Easy Quiche - Beth Watkins

INGREDIENTS

  • 1 unbaked pie crust

  • 4 large eggs

  • ½ cup milk

  • ½ cup heavy cream

  • Salt and Pepper

  • 1 cup cheese (such as shredded cheddar, Asiago, parmesan, feta, goat cheese, etc.)

  • 2 cups of veggie filling (such as spinach, mushrooms, sundried tomatoes, artichokes, asparagus, or thinly sliced zucchini)

  • ½ cup meat (optional, such as bacon crumbles, chopped ham, prosciutto or pancetta)

  • Chopped fresh herbs (such as basil, rosemary, thyme, chives, etc)

  • Optional toppings: Fresh chopped herbs, pesto, or goat cheese.

**Note: I often make this without the crust. I increase my eggs to six and  ¾ each milk and cream. Bake in a buttered baking pan.

INSTRUCTIONS

  1. Preheat oven to 375 degrees.

  2. Partially bake your crust for 15-16 mins with pie weights, then prick holes around the bottom of the crust with a fork. Return to oven and bake another 5-7 minutes. Remove crust from oven and set crust on a cookie sheet.
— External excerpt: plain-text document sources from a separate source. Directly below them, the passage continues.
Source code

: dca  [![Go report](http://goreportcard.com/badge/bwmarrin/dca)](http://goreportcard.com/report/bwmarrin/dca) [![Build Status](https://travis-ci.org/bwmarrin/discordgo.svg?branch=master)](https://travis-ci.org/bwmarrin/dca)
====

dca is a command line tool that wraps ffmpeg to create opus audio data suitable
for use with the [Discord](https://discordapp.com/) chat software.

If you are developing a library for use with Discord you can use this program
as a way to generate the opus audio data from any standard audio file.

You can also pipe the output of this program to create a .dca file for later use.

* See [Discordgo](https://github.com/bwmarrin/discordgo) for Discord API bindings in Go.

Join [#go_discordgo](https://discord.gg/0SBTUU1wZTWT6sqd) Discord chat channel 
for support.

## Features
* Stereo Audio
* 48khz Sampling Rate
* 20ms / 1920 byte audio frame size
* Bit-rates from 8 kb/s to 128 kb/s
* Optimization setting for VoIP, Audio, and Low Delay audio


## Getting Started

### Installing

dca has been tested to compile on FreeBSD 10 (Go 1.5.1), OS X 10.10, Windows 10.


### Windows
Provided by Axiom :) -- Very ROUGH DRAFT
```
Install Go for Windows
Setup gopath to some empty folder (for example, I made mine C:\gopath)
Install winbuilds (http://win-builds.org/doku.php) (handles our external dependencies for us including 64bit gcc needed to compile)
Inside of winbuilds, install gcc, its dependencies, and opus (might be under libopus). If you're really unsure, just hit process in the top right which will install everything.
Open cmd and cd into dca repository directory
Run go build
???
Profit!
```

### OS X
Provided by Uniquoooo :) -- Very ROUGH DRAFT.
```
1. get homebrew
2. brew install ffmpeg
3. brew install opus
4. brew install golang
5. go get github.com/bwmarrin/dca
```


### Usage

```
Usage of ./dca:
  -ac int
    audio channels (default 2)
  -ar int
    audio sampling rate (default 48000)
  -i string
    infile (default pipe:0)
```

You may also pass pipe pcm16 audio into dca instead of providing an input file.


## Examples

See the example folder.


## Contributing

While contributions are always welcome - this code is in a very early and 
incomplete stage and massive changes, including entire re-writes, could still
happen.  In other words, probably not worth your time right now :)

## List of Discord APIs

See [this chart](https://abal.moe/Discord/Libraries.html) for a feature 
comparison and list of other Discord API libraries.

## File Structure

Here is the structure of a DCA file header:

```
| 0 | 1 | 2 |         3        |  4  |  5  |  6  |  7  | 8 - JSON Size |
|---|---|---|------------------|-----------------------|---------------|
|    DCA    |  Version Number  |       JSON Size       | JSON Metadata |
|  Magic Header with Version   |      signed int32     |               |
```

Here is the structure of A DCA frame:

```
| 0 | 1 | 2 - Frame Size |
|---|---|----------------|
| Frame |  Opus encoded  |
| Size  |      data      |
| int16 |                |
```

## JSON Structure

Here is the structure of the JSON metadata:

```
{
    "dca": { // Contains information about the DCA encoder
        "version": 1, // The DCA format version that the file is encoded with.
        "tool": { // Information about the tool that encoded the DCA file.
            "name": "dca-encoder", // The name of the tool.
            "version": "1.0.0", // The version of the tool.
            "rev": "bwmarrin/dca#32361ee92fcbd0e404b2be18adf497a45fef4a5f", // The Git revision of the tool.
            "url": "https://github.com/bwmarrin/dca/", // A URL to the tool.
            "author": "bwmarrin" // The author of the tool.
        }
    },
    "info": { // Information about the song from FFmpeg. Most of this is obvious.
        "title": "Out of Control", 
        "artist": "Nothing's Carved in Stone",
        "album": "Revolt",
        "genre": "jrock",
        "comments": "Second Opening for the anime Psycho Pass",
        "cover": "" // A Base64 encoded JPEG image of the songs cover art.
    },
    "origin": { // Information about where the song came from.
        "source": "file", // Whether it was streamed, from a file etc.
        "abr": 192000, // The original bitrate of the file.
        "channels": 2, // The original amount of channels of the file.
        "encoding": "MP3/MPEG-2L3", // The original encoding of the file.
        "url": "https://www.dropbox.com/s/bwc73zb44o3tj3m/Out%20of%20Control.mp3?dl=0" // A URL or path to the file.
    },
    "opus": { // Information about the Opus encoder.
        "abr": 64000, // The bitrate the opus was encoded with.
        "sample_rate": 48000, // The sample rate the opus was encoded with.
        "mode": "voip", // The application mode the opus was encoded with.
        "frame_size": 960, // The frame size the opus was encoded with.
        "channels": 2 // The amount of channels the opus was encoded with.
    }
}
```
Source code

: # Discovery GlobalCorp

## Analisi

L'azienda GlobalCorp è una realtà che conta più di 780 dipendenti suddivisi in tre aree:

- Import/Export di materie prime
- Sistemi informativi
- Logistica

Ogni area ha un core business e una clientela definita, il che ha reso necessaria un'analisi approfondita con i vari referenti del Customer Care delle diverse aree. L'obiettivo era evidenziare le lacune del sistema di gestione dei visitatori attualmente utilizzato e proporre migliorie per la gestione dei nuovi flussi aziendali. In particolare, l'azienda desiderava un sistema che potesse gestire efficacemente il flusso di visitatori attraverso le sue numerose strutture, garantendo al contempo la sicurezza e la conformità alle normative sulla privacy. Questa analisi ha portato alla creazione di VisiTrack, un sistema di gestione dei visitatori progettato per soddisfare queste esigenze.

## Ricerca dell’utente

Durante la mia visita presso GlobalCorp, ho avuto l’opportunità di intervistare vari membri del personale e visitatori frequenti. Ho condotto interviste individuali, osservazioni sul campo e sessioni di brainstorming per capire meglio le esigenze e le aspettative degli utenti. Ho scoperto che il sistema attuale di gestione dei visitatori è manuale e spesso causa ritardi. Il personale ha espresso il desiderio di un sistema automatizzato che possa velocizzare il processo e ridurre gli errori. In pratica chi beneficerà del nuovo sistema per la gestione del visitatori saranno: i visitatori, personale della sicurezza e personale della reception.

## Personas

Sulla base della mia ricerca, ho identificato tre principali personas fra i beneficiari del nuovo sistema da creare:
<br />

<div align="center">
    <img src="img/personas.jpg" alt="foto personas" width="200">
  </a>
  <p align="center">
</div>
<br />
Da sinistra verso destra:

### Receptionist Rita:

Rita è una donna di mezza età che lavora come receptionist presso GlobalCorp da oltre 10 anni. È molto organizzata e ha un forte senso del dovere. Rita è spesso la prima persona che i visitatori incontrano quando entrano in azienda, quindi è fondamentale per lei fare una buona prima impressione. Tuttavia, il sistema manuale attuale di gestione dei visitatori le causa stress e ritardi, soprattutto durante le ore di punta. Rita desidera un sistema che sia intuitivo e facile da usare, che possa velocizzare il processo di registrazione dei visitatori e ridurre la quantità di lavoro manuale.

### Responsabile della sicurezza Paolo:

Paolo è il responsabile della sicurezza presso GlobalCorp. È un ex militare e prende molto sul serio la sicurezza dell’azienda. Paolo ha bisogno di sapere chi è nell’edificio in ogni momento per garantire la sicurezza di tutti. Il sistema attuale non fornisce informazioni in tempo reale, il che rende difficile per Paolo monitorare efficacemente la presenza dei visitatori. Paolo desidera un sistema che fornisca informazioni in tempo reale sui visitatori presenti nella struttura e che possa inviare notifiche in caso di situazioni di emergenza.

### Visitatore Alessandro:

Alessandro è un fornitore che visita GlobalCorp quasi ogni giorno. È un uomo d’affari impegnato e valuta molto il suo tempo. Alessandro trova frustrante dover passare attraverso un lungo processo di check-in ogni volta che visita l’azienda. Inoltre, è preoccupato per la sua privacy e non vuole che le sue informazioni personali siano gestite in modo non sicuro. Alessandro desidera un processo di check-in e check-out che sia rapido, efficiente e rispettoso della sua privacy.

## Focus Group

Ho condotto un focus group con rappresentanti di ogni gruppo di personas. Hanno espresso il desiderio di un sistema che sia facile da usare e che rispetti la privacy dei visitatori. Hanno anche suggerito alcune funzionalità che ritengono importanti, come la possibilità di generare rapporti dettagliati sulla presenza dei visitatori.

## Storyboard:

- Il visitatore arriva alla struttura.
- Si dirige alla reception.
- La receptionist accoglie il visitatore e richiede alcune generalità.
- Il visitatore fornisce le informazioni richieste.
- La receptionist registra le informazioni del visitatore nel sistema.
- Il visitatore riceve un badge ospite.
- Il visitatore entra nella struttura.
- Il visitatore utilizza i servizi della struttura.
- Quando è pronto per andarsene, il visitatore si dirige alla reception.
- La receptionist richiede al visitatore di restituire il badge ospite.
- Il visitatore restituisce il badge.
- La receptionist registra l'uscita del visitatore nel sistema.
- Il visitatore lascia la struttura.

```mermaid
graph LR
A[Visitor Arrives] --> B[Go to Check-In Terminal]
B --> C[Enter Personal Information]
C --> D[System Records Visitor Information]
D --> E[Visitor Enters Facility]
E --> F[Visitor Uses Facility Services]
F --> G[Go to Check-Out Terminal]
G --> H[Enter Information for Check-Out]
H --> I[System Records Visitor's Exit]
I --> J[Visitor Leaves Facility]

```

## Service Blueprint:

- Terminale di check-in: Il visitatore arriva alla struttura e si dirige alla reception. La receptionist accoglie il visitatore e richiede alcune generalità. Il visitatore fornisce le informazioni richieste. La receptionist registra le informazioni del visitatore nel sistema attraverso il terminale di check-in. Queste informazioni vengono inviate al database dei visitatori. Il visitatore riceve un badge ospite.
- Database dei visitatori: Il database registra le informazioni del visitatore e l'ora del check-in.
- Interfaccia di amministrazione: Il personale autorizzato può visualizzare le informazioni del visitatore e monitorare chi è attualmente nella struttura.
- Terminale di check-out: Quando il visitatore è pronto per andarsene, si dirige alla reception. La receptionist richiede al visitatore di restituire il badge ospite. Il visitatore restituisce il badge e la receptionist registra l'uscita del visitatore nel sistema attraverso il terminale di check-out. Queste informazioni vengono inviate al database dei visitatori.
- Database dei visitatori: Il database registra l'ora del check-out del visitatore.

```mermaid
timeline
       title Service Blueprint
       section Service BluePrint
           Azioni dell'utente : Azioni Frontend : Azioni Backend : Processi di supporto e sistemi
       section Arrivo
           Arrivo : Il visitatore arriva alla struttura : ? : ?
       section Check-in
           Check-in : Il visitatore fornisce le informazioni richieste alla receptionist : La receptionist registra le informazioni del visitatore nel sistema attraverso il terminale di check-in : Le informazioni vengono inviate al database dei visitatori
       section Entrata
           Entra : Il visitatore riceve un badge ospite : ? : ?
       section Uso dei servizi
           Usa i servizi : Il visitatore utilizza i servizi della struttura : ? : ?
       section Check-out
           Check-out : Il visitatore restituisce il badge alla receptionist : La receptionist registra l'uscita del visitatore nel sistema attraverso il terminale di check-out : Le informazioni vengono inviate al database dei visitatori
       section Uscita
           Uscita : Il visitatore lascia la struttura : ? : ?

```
  3. Reduce oven temp to 350 degrees.

  4. Beat the eggs, milk, cream, salt and pepper on medium speed for 5 minutes until fluffy. Fold in your fillings (cheese, veggies, meat, and herbs.) Pour into the partially baked pie crust.

  5. Bake at 350 about 50 minutes until the center is set. Remove from oven and add toppings if you wish.

Some of my favorite quiche combos:

o   Spinach, sundried tomatoes, bacon, and feta, topped with pesto

o   Zucchini, mushroom, cheddar, and pancetta

o   Asparagus, leeks, prosciutto, Asiago and parmesan

We hope you have enjoyed the taste of recipes, made with love by our Caritas Staff!